**TASK BRIEF**
Scan the data below and copy each line where "Implementation" occurs.

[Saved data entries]
------

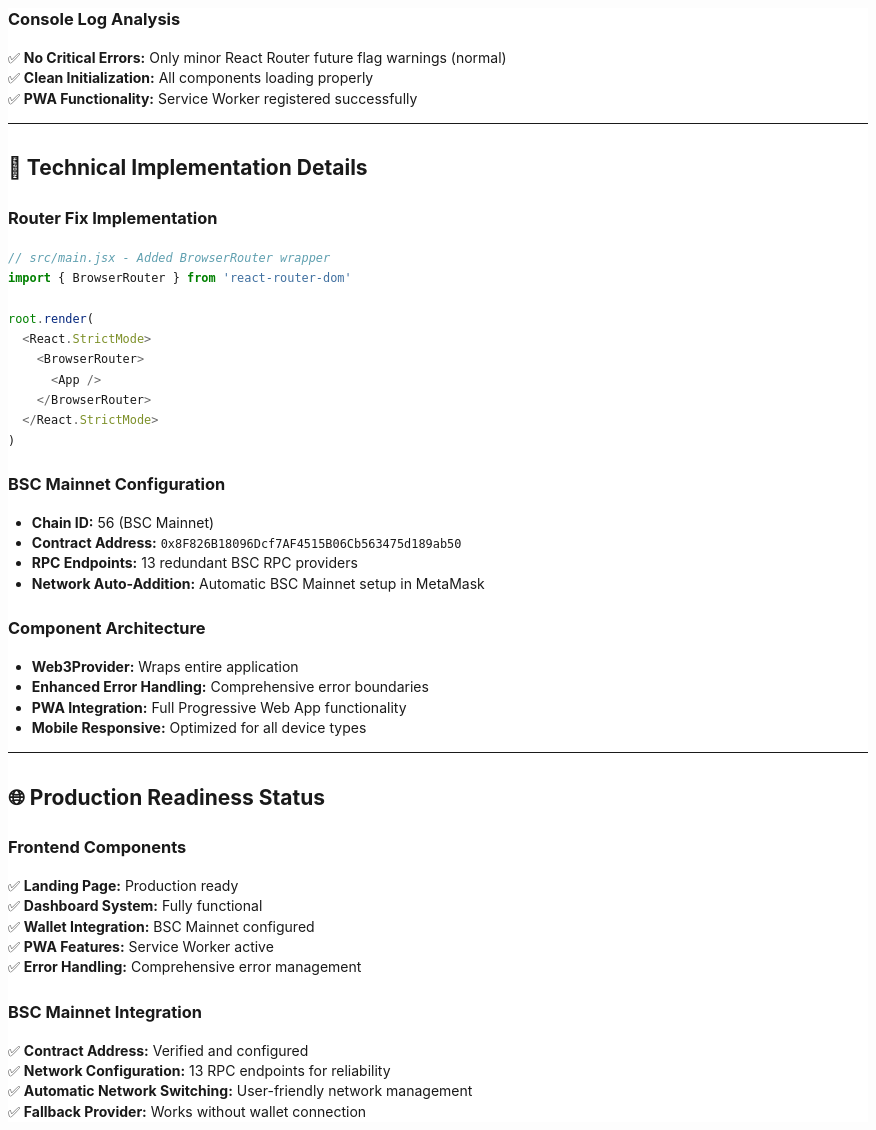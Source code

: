 ### **Console Log Analysis**
✅ **No Critical Errors:** Only minor React Router future flag warnings (normal)  
✅ **Clean Initialization:** All components loading properly  
✅ **PWA Functionality:** Service Worker registered successfully  

---

## 🔧 Technical Implementation Details

### **Router Fix Implementation**
```javascript
// src/main.jsx - Added BrowserRouter wrapper
import { BrowserRouter } from 'react-router-dom'

root.render(
  <React.StrictMode>
    <BrowserRouter>
      <App />
    </BrowserRouter>
  </React.StrictMode>
)
```

### **BSC Mainnet Configuration**
- **Chain ID:** 56 (BSC Mainnet)
- **Contract Address:** `0x8F826B18096Dcf7AF4515B06Cb563475d189ab50`
- **RPC Endpoints:** 13 redundant BSC RPC providers
- **Network Auto-Addition:** Automatic BSC Mainnet setup in MetaMask

### **Component Architecture**
- **Web3Provider:** Wraps entire application
- **Enhanced Error Handling:** Comprehensive error boundaries
- **PWA Integration:** Full Progressive Web App functionality
- **Mobile Responsive:** Optimized for all device types

---

## 🌐 Production Readiness Status

### **Frontend Components**
✅ **Landing Page:** Production ready  
✅ **Dashboard System:** Fully functional  
✅ **Wallet Integration:** BSC Mainnet configured  
✅ **PWA Features:** Service Worker active  
✅ **Error Handling:** Comprehensive error management  

### **BSC Mainnet Integration**
✅ **Contract Address:** Verified and configured  
✅ **Network Configuration:** 13 RPC endpoints for reliability  
✅ **Automatic Network Switching:** User-friendly network management  
✅ **Fallback Provider:** Works without wallet connection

------

**RESPONSE**
## 🔧 Technical Implementation Details
### **Router Fix Implementation**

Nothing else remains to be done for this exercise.